◆ **WHAT YOU SHOULD DO**:
Of the entries below, return exactly those lines that fall between the one containing "to the other" and the one containing "We now use $B$", the two end lines included.

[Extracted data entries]
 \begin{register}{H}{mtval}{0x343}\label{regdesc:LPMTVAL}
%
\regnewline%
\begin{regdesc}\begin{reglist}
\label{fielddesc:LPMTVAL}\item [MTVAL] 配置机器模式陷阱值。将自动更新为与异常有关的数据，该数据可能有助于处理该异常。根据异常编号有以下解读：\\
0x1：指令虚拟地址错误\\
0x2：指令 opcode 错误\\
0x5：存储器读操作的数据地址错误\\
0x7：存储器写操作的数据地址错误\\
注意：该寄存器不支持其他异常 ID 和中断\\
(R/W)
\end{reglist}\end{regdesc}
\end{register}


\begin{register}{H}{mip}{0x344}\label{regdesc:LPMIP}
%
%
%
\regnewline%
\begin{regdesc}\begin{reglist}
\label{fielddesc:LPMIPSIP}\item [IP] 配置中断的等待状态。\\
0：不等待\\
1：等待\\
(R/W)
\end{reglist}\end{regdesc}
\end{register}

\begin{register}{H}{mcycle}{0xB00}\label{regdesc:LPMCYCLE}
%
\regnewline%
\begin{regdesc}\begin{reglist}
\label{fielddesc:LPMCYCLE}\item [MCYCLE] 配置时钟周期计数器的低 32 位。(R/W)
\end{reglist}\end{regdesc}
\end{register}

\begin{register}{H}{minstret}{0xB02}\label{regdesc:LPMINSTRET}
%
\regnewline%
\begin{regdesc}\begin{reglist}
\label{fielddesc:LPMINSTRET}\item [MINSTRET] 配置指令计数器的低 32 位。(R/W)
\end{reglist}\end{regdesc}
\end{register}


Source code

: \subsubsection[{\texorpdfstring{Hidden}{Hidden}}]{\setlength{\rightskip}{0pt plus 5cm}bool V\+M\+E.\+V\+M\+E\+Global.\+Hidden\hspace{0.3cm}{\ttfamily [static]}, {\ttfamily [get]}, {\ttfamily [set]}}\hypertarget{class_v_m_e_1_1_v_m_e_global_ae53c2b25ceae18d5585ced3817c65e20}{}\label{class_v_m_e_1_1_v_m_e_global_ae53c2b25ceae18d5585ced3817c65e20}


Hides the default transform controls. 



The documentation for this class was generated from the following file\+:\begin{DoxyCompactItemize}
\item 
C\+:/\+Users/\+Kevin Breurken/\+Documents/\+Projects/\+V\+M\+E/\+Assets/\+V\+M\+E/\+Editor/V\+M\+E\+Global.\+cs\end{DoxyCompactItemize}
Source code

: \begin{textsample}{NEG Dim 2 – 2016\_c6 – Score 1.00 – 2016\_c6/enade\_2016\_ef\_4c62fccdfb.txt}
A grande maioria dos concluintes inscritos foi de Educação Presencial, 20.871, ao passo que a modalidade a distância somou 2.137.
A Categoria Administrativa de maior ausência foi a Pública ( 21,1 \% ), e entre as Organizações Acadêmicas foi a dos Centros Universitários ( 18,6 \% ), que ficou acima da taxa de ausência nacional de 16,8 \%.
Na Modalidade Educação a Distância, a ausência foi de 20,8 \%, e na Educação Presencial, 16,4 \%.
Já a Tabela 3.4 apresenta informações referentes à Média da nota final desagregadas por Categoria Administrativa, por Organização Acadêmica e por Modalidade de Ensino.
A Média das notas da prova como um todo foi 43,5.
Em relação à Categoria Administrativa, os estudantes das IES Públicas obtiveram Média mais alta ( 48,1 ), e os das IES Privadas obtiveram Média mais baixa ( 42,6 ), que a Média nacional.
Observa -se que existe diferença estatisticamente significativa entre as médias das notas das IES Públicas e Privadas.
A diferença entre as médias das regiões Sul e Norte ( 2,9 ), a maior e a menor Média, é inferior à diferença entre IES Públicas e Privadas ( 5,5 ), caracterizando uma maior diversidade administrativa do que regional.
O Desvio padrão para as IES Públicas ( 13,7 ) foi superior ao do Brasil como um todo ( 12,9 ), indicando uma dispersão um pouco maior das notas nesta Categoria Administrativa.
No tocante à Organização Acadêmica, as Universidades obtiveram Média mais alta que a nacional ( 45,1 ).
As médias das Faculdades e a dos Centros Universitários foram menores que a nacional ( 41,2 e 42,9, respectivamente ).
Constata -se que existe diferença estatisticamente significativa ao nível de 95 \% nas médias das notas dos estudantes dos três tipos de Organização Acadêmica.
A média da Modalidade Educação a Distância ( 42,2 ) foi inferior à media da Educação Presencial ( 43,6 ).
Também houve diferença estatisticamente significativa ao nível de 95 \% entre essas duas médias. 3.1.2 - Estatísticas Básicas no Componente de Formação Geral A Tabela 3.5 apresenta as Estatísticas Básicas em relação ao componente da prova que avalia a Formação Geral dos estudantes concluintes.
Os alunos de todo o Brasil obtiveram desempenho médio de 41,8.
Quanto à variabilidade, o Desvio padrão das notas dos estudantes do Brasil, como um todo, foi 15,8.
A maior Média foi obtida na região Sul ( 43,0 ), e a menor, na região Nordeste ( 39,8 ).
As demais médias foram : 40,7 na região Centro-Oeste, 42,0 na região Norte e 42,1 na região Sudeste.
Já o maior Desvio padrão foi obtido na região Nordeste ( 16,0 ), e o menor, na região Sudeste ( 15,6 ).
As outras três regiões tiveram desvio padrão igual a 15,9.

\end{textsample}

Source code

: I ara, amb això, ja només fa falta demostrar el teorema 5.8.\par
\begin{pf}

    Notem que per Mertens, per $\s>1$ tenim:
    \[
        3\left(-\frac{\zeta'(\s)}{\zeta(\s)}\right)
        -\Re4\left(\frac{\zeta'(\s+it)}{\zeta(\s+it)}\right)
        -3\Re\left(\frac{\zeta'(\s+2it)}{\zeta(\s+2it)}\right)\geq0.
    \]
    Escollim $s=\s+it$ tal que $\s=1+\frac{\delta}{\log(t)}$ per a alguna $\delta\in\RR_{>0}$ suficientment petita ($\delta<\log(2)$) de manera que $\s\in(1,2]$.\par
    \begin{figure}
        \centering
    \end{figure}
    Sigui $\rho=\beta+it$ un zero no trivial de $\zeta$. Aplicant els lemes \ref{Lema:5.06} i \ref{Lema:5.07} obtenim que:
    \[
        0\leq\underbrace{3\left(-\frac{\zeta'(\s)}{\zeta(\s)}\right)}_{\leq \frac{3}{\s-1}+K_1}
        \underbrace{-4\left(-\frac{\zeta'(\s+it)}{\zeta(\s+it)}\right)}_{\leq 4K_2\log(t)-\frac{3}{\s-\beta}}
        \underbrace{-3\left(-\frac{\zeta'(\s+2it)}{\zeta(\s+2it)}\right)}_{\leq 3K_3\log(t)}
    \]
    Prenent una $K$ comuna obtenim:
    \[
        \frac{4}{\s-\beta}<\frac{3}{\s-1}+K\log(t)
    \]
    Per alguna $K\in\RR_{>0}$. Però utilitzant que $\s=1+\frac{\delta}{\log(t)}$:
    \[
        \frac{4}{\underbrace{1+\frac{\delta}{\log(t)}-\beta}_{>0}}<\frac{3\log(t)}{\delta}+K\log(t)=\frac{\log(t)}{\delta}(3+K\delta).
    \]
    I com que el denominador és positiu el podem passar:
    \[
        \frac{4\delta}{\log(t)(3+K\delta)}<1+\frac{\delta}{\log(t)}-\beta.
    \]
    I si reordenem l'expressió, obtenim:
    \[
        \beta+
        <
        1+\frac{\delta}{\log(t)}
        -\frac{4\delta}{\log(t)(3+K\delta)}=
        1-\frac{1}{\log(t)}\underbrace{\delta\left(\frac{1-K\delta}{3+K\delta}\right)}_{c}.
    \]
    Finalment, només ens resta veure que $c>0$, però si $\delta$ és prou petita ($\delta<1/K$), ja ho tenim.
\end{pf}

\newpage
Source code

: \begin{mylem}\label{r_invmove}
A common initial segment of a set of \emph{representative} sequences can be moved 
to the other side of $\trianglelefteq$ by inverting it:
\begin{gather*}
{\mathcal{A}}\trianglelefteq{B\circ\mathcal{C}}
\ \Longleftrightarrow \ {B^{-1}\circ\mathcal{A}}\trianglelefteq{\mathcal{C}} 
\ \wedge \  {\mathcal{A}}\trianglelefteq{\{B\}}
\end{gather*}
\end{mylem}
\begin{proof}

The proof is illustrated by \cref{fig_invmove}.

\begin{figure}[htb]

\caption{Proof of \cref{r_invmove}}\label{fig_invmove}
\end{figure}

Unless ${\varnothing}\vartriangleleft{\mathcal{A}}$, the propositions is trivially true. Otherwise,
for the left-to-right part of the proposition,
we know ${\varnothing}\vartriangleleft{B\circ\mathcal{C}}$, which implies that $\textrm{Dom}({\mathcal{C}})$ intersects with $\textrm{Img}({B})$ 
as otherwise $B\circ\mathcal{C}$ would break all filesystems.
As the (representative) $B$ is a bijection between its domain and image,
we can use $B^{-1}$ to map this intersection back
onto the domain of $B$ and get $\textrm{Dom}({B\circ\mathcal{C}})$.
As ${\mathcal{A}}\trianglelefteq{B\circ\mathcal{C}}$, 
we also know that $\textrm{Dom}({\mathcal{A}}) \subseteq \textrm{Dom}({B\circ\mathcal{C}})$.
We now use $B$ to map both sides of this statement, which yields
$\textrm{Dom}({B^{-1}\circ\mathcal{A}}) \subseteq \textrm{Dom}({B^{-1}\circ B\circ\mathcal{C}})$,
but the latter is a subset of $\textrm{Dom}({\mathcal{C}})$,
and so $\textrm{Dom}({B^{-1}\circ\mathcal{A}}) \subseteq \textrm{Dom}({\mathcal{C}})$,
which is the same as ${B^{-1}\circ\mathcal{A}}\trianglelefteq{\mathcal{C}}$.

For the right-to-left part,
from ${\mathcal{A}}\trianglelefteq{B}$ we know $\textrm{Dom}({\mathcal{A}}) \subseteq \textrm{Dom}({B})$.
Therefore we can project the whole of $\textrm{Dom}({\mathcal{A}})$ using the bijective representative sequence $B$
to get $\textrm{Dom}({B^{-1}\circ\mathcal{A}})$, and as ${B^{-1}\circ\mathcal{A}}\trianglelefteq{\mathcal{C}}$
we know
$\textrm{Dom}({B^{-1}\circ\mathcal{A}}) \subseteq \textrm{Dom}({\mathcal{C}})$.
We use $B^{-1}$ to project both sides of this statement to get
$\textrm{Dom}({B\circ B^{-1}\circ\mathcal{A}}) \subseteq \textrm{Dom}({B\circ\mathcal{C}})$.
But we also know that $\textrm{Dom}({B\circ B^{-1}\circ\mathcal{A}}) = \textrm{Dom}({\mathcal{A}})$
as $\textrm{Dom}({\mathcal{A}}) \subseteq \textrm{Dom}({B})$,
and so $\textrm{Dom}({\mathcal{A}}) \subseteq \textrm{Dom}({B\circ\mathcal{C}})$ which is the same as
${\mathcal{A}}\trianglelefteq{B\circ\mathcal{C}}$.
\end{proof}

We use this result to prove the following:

◆ **TASK RESPONSE**:
to the other side of $\trianglelefteq$ by inverting it:
\begin{gather*}
{\mathcal{A}}\trianglelefteq{B\circ\mathcal{C}}
\ \Longleftrightarrow \ {B^{-1}\circ\mathcal{A}}\trianglelefteq{\mathcal{C}} 
\ \wedge \  {\mathcal{A}}\trianglelefteq{\{B\}}
\end{gather*}
\end{mylem}
\begin{proof}

The proof is illustrated by \cref{fig_invmove}.

\begin{figure}[htb]

\caption{Proof of \cref{r_invmove}}\label{fig_invmove}
\end{figure}

Unless ${\varnothing}\vartriangleleft{\mathcal{A}}$, the propositions is trivially true. Otherwise,
for the left-to-right part of the proposition,
we know ${\varnothing}\vartriangleleft{B\circ\mathcal{C}}$, which implies that $\textrm{Dom}({\mathcal{C}})$ intersects with $\textrm{Img}({B})$ 
as otherwise $B\circ\mathcal{C}$ would break all filesystems.
As the (representative) $B$ is a bijection between its domain and image,
we can use $B^{-1}$ to map this intersection back
onto the domain of $B$ and get $\textrm{Dom}({B\circ\mathcal{C}})$.
As ${\mathcal{A}}\trianglelefteq{B\circ\mathcal{C}}$, 
we also know that $\textrm{Dom}({\mathcal{A}}) \subseteq \textrm{Dom}({B\circ\mathcal{C}})$.
We now use $B$ to map both sides of this statement, which yields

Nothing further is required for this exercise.